Stored data:

────────────────

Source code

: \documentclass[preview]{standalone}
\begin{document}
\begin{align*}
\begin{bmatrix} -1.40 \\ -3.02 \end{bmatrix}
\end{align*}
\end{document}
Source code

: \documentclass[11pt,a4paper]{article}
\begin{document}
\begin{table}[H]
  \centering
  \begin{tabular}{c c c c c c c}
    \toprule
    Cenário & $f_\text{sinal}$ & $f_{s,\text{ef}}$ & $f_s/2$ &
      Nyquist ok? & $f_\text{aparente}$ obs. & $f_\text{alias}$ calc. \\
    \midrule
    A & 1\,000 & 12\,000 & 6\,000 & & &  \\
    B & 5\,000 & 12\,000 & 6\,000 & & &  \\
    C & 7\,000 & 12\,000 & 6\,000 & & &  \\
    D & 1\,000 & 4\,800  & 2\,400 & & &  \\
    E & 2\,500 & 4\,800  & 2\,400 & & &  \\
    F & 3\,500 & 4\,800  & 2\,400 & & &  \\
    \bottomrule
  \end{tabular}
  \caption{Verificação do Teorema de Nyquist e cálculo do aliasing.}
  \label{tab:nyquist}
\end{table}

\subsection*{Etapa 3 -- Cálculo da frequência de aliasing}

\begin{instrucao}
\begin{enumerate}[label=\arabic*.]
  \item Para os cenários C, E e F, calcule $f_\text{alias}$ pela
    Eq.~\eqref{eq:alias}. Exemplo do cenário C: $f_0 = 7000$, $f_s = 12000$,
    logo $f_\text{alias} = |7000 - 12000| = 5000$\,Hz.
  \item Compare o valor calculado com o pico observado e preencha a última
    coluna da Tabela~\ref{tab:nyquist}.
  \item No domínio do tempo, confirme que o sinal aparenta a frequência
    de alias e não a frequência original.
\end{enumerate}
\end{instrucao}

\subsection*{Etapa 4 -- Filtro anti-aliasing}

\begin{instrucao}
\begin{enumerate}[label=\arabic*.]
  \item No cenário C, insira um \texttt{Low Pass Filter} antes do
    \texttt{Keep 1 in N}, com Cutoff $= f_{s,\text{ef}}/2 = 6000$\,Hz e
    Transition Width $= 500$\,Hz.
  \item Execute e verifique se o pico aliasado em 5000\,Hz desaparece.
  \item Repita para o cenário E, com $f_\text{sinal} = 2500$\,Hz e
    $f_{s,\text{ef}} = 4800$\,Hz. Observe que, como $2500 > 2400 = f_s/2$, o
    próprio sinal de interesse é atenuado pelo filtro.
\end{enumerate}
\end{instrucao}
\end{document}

────────────────

EXERCISE OBJECTIVE –
Return each entry without altering a single word.

REPLY –
Source code

: \documentclass[preview]{standalone}
\begin{document}
\begin{align*}
\begin{bmatrix} -1.40 \\ -3.02 \end{bmatrix}
\end{align*}
\end{document}
Source code

: \documentclass[11pt,a4paper]{article}
\begin{document}
\begin{table}[H]
  \centering
  \begin{tabular}{c c c c c c c}
    \toprule
    Cenário & $f_\text{sinal}$ & $f_{s,\text{ef}}$ & $f_s/2$ &
      Nyquist ok? & $f_\text{aparente}$ obs. & $f_\text{alias}$ calc. \\
    \midrule
    A & 1\,000 & 12\,000 & 6\,000 & & &  \\
    B & 5\,000 & 12\,000 & 6\,000 & & &  \\
    C & 7\,000 & 12\,000 & 6\,000 & & &  \\
    D & 1\,000 & 4\,800  & 2\,400 & & &  \\
    E & 2\,500 & 4\,800  & 2\,400 & & &  \\
    F & 3\,500 & 4\,800  & 2\,400 & & &  \\
    \bottomrule
  \end{tabular}
  \caption{Verificação do Teorema de Nyquist e cálculo do aliasing.}
  \label{tab:nyquist}
\end{table}

\subsection*{Etapa 3 -- Cálculo da frequência de aliasing}

\begin{instrucao}
\begin{enumerate}[label=\arabic*.]
  \item Para os cenários C, E e F, calcule $f_\text{alias}$ pela
    Eq.~\eqref{eq:alias}. Exemplo do cenário C: $f_0 = 7000$, $f_s = 12000$,
    logo $f_\text{alias} = |7000 - 12000| = 5000$\,Hz.
  \item Compare o valor calculado com o pico observado e preencha a última
    coluna da Tabela~\ref{tab:nyquist}.
  \item No domínio do tempo, confirme que o sinal aparenta a frequência
    de alias e não a frequência original.
\end{enumerate}
\end{instrucao}

\subsection*{Etapa 4 -- Filtro anti-aliasing}

\begin{instrucao}
\begin{enumerate}[label=\arabic*.]
  \item No cenário C, insira um \texttt{Low Pass Filter} antes do
    \texttt{Keep 1 in N}, com Cutoff $= f_{s,\text{ef}}/2 = 6000$\,Hz e
    Transition Width $= 500$\,Hz.
  \item Execute e verifique se o pico aliasado em 5000\,Hz desaparece.
  \item Repita para o cenário E, com $f_\text{sinal} = 2500$\,Hz e
    $f_{s,\text{ef}} = 4800$\,Hz. Observe que, como $2500 > 2400 = f_s/2$, o
    próprio sinal de interesse é atenuado pelo filtro.
\end{enumerate}
\end{instrucao}
\end{document}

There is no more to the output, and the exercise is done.